*** Recorded data Section Begins ***

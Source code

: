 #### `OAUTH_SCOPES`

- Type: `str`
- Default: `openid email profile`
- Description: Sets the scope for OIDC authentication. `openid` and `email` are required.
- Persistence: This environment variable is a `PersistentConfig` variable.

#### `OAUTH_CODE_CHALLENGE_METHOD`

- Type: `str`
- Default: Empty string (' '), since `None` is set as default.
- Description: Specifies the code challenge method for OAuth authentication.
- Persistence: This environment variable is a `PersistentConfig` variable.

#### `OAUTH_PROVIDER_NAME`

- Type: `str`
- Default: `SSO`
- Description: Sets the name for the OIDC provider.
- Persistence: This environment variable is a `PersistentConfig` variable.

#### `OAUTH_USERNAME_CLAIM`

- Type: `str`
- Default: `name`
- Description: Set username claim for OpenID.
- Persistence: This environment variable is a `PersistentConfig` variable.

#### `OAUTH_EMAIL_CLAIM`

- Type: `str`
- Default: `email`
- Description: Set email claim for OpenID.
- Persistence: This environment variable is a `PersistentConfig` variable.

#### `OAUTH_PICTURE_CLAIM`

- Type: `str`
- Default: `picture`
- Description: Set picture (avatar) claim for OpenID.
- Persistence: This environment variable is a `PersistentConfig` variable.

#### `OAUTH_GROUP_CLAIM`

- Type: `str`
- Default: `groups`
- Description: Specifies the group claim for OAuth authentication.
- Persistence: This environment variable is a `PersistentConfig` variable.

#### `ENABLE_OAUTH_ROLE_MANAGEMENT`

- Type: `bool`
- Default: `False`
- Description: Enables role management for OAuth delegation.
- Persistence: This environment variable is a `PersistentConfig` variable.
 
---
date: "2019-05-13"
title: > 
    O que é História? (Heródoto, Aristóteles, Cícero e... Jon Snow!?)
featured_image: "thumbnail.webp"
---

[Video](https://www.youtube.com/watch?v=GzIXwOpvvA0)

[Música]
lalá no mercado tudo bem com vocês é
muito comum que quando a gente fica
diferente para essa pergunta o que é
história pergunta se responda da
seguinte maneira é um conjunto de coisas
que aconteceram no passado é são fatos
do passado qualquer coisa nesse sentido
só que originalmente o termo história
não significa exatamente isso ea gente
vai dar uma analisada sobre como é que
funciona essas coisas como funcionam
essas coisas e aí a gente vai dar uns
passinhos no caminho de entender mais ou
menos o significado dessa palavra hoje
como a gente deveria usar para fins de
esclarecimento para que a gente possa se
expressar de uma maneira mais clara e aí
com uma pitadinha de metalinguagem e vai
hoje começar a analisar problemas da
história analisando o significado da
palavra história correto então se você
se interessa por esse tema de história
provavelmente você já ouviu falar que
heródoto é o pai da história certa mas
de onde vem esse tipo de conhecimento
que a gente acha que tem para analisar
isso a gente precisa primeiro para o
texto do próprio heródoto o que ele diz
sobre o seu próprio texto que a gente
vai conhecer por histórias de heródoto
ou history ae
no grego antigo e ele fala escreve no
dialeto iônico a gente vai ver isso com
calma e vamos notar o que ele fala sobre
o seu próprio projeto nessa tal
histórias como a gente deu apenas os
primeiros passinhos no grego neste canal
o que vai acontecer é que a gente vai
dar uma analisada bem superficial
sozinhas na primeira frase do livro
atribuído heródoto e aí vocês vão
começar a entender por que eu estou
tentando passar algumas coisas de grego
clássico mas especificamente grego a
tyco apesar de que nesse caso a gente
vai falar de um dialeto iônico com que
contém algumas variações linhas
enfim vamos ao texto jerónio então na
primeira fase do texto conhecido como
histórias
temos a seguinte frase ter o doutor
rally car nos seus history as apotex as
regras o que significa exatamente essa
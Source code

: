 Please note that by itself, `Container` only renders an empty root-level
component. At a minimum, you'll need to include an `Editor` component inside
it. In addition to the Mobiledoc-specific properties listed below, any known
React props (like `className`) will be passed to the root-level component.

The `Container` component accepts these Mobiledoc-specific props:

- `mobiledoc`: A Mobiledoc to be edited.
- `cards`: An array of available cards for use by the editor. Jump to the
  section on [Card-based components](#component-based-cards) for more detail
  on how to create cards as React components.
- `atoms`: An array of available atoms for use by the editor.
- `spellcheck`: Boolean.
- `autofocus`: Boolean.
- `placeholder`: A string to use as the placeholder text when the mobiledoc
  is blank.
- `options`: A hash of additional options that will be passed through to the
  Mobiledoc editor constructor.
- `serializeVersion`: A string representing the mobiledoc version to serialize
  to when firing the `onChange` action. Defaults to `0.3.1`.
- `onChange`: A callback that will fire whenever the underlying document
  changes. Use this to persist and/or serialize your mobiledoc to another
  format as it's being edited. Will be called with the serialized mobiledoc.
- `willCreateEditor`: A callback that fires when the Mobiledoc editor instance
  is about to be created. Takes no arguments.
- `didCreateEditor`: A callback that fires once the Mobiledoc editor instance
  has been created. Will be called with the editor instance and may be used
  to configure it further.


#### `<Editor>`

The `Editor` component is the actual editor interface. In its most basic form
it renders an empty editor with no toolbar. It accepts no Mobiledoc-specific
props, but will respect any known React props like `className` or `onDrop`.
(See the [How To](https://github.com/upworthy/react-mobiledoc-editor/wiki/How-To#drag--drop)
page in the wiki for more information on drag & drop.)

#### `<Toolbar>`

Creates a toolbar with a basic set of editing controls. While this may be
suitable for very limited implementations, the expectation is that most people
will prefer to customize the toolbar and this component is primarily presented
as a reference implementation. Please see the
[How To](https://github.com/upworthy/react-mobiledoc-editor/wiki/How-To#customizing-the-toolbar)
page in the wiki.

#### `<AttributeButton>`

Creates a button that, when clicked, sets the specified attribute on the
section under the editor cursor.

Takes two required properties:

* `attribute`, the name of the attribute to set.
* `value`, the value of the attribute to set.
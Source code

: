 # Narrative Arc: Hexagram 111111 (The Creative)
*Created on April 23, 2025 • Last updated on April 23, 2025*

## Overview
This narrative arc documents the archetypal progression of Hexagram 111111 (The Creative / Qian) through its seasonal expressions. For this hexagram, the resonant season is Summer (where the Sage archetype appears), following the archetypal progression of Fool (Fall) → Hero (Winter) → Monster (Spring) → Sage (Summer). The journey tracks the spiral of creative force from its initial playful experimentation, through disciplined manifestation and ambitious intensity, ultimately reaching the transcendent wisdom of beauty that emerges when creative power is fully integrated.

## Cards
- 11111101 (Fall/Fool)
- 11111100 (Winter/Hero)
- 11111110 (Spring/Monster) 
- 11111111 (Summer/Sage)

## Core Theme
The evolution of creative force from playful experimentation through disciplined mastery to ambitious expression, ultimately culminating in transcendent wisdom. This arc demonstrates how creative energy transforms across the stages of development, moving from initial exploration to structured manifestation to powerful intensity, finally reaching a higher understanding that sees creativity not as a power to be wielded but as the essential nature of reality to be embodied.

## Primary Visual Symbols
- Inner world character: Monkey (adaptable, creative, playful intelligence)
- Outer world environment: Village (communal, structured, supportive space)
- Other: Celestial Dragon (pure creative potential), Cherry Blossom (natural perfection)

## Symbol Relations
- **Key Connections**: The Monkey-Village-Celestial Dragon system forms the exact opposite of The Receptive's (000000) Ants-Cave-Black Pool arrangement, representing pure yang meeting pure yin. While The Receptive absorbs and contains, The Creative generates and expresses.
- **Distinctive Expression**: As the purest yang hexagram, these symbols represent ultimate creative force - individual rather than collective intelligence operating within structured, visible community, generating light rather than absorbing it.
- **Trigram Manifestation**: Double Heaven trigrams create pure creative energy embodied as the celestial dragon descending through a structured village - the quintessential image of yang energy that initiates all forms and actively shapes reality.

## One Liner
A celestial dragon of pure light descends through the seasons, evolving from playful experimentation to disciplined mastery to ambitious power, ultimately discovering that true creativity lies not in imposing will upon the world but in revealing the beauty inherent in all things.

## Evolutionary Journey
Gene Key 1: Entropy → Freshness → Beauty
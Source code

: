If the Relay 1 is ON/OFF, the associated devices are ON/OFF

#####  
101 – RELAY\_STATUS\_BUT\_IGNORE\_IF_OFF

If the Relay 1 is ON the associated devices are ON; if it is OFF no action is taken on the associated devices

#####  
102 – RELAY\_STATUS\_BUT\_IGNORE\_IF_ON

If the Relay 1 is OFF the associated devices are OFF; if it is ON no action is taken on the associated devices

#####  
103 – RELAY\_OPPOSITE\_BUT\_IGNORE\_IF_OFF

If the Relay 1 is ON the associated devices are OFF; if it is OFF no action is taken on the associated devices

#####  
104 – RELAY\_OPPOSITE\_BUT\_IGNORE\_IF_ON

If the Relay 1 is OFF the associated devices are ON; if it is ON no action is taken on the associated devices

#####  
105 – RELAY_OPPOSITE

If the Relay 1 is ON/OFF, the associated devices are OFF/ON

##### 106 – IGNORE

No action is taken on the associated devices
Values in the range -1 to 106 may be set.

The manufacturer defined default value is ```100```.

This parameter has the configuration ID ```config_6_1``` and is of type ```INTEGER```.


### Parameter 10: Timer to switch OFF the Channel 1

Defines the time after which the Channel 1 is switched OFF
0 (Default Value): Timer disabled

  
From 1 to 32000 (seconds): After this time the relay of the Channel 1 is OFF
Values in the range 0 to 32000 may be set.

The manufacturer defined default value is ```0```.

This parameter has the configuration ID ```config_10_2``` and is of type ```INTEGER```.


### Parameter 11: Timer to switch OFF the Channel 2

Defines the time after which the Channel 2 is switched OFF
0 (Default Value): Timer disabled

*** Recorded data Section Ends ***

| Task to complete |
Your answer should consist of the lines from the line with "história pergunta se responda da" to the line with "calma e vamos notar o que ele fala sobre" above, repeated exactly, both ends included.

| Exercise output |
história pergunta se responda da
seguinte maneira é um conjunto de coisas
que aconteceram no passado é são fatos
do passado qualquer coisa nesse sentido
só que originalmente o termo história
não significa exatamente isso ea gente
vai dar uma analisada sobre como é que
funciona essas coisas como funcionam
essas coisas e aí a gente vai dar uns
passinhos no caminho de entender mais ou
menos o significado dessa palavra hoje
como a gente deveria usar para fins de
esclarecimento para que a gente possa se
expressar de uma maneira mais clara e aí
com uma pitadinha de metalinguagem e vai
hoje começar a analisar problemas da
história analisando o significado da
palavra história correto então se você
se interessa por esse tema de história
provavelmente você já ouviu falar que
heródoto é o pai da história certa mas
de onde vem esse tipo de conhecimento
que a gente acha que tem para analisar
isso a gente precisa primeiro para o
texto do próprio heródoto o que ele diz
sobre o seu próprio texto que a gente
vai conhecer por histórias de heródoto
ou history ae
no grego antigo e ele fala escreve no
dialeto iônico a gente vai ver isso com
calma e vamos notar o que ele fala sobre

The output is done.